Agent Governance

Agent governance lets external runtimes route consequential steps through Orlo for policy, validation, approval, and audit decisions.

Core concepts

  • Agent session — one governed trajectory
  • Agent step — one model, tool, retrieval, approval, or decision boundary
  • Governed step envelope — the normalized record Orlo stores for step request, result, citations, timing, policy decision, and state change
  • Tool policy — allow, warn, reject, or require approval
  • Runtime limit — max steps, tool calls, write actions, and inactivity timeout
  • Approval — human checkpoint for gated steps
  • Trace sample — a reviewed trajectory artifact that can later be promoted into evaluation data
  • Trajectory result — path-quality scoring computed from a session or trace sample

Sessions

  • POST /v1/agent-sessions
  • GET /v1/agent-sessions
  • GET /v1/agent-sessions/:session_id
  • PATCH /v1/agent-sessions/:session_id

Create a session before beginning a governed trajectory.

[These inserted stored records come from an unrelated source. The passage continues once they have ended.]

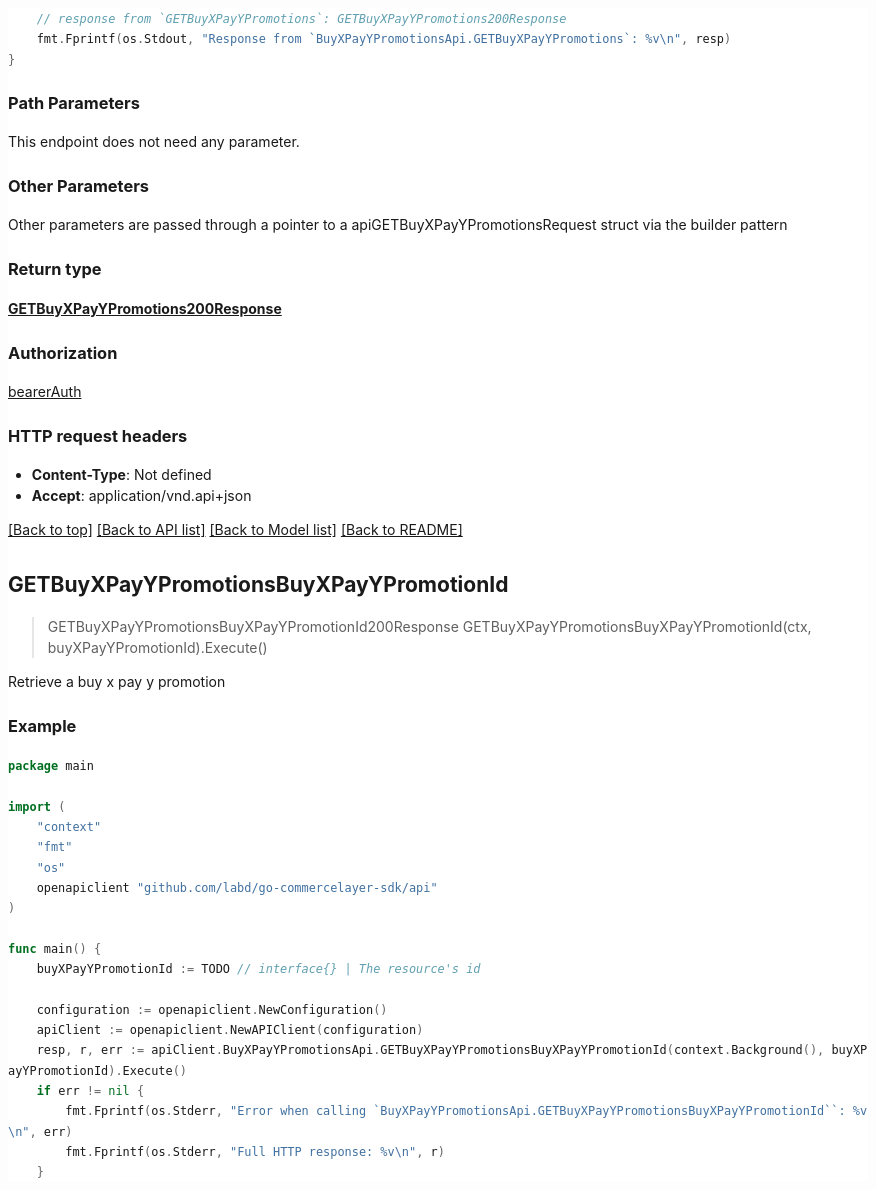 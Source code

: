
 ```go
    // response from `GETBuyXPayYPromotions`: GETBuyXPayYPromotions200Response
    fmt.Fprintf(os.Stdout, "Response from `BuyXPayYPromotionsApi.GETBuyXPayYPromotions`: %v\n", resp)
}
```

### Path Parameters

This endpoint does not need any parameter.

### Other Parameters

Other parameters are passed through a pointer to a apiGETBuyXPayYPromotionsRequest struct via the builder pattern


### Return type

[**GETBuyXPayYPromotions200Response**](GETBuyXPayYPromotions200Response.md)

### Authorization

[bearerAuth](../README.md#bearerAuth)

### HTTP request headers

- **Content-Type**: Not defined
- **Accept**: application/vnd.api+json

[[Back to top]](#) [[Back to API list]](../README.md#documentation-for-api-endpoints)
[[Back to Model list]](../README.md#documentation-for-models)
[[Back to README]](../README.md)


## GETBuyXPayYPromotionsBuyXPayYPromotionId

> GETBuyXPayYPromotionsBuyXPayYPromotionId200Response GETBuyXPayYPromotionsBuyXPayYPromotionId(ctx, buyXPayYPromotionId).Execute()

Retrieve a buy x pay y promotion



### Example

```go
package main

import (
    "context"
    "fmt"
    "os"
    openapiclient "github.com/labd/go-commercelayer-sdk/api"
)

func main() {
    buyXPayYPromotionId := TODO // interface{} | The resource's id

    configuration := openapiclient.NewConfiguration()
    apiClient := openapiclient.NewAPIClient(configuration)
    resp, r, err := apiClient.BuyXPayYPromotionsApi.GETBuyXPayYPromotionsBuyXPayYPromotionId(context.Background(), buyXPayYPromotionId).Execute()
    if err != nil {
        fmt.Fprintf(os.Stderr, "Error when calling `BuyXPayYPromotionsApi.GETBuyXPayYPromotionsBuyXPayYPromotionId``: %v\n", err)
        fmt.Fprintf(os.Stderr, "Full HTTP response: %v\n", r)
    }
```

Sessions can later be marked completed, failed, cancelled, or timed_out.

Session detail returns:

  • session metadata
  • governed steps
  • lifecycle events
  • trajectory_result
  • trajectory_step_results

Govern steps

POST /v1/agent-sessions/:session_id/steps/govern

Primary governance endpoint for step evaluation.

Typical step types:

  • model_call
  • model_output
  • tool_request
  • tool_result
  • retrieval
  • decision
  • approval_request
  • approval_result
  • state_transition

Each governed step can carry:

  • normalized request payload
  • normalized result payload
  • citations
  • policy decision artifact
  • timing metadata
  • optional state change evidence

POST /v1/agent-sessions/:session_id/tools/check

Fast path for tool authorization checks when a runtime wants a cheaper preflight than full step governance.

Events and streaming

  • GET /v1/agent-sessions/:session_id/events
  • GET /v1/agent-sessions/:session_id/events/stream

Use the polling route for snapshots and the SSE route for live operational views.

The stream emits:

  • one connected event when the stream opens
  • one event per stored session event using its event_type
  • heartbeat comments to keep long-lived connections healthy

Trace import and review

  • POST /v1/agent-sessions/:session_id/traces/import
  • POST /v1/agent-sessions/:session_id/steps
  • POST /v1/agent-sessions/:session_id/steps/:step_id/promote-to-trace-sample
  • GET /v1/trace-samples
  • GET /v1/trace-samples/:id
  • POST /v1/trace-samples/:id/annotations
  • POST /v1/trace-samples/:id/promote-to-dataset

These routes support imported traces, externally recorded steps, reviewed trace samples, and the trace-to-dataset loop.

Trace sample detail returns:

  • the stored trace sample
  • annotations
  • trajectory_result
  • trajectory_step_results

Policies and limits

  • GET /v1/tool-policies
  • POST /v1/tool-policies
  • PUT /v1/tool-policies/:id
  • GET /v1/runtime-limits
  • POST /v1/runtime-limits
  • PUT /v1/runtime-limits/:id

Approvals

  • GET /v1/agent-approvals
  • POST /v1/agent-sessions/:session_id/steps/:step_id/request-approval
  • POST /v1/agent-approvals/:id/approve
  • POST /v1/agent-approvals/:id/reject

Approval records can expire according to the configured timeout and timeout action.

Notes

  • Orlo is the governance layer, not the orchestration runtime.
  • The public API is designed to work well with thin wrappers, callbacks, and proxy-based integrations.
  • Trajectory scoring is path-aware. It is not limited to final text quality.